Wesley Doyle Conform to Deform (2023)
It was high time something got written about Some Bizzare given the endless eulogisation of lesser musical entities and occurrences - jangly C86 bollocks, Britpop and here—have another fifty fucking essays about sodding Joy Division while we're on the subject. The Some Bizzare label tapped into something of which I was once very much a part, albeit at the molecular level, and was therefore of great importance to me when I was at the age of finding such things important.
Doyle avoids all the major problems of editorial bias by allowing those involved to speak for themselves, and so the story is told entirely as a series of quotations transcribed without additional comment. It could be argued that the book has been compiled rather than written, for what that may be worth, and given the flaring of tempers and associated drama which came to surround the label, it's easy to see why this was perhaps necessary. There may well be two sides to every story, and Stevo sure made a lot of people angry.
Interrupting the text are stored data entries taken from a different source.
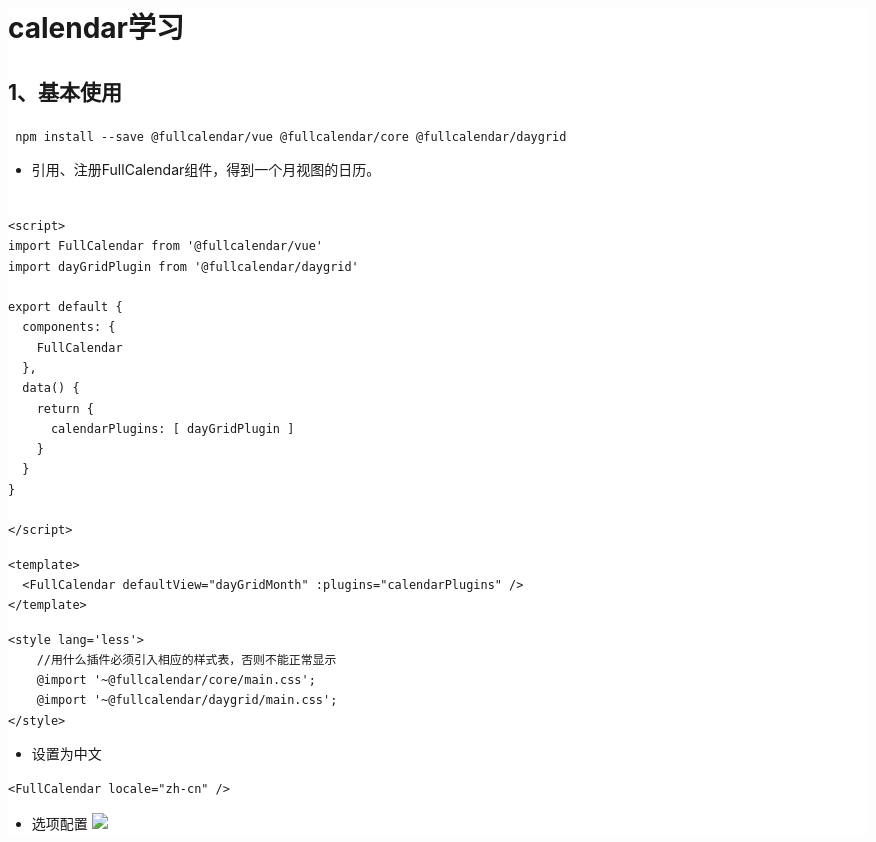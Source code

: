 # calendar学习

## 1、基本使用

```
 npm install --save @fullcalendar/vue @fullcalendar/core @fullcalendar/daygrid
```

- 引用、注册FullCalendar组件，得到一个月视图的日历。
```

<script>
import FullCalendar from '@fullcalendar/vue'
import dayGridPlugin from '@fullcalendar/daygrid'

export default {
  components: {
    FullCalendar
  },
  data() {
    return {
      calendarPlugins: [ dayGridPlugin ]
    }
  }
}

</script>
```

```
<template>
  <FullCalendar defaultView="dayGridMonth" :plugins="calendarPlugins" />
</template>
```

```
<style lang='less'>
    //用什么插件必须引入相应的样式表，否则不能正常显示
    @import '~@fullcalendar/core/main.css';
    @import '~@fullcalendar/daygrid/main.css';
</style>

```

- 设置为中文
```
<FullCalendar locale="zh-cn" />
```

- 选项配置
![](https://img2018.cnblogs.com/blog/1071021/201910/1071021-20191028093213748-729774167.png)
On the other hand, I recognise many of the tantrums from hanging around at the World Serpent offices in the nineties, so I'm entirely familiar with noise weirdos getting the hump over unpaid royalties on a record that no fucker actually bought.
Anyway, this is a fascinating story of which I knew very little, despite owning more or less everything the label put out during its first decade; and it's also strangely depressing. I couldn't get enough of the book, and yet it was a massive relief when I came to the final page. I'm not sure I enjoy finding myself quite so immersed in the past, and in something to which I had such an intense connection; and it's uncomfortable reading nearly four-hundred pages of quotes, not least because the book doesn't appear to have been proofread at all and features more typos than your average print on demand magnum opus. In a sense, this seems ironically fitting given Some Bizzare's haphazard progress - one entertaining fuck up after another, albeit with the best of intentions.
It was high time something got written about Some Bizzare, but it's kind of a shame it had to be this.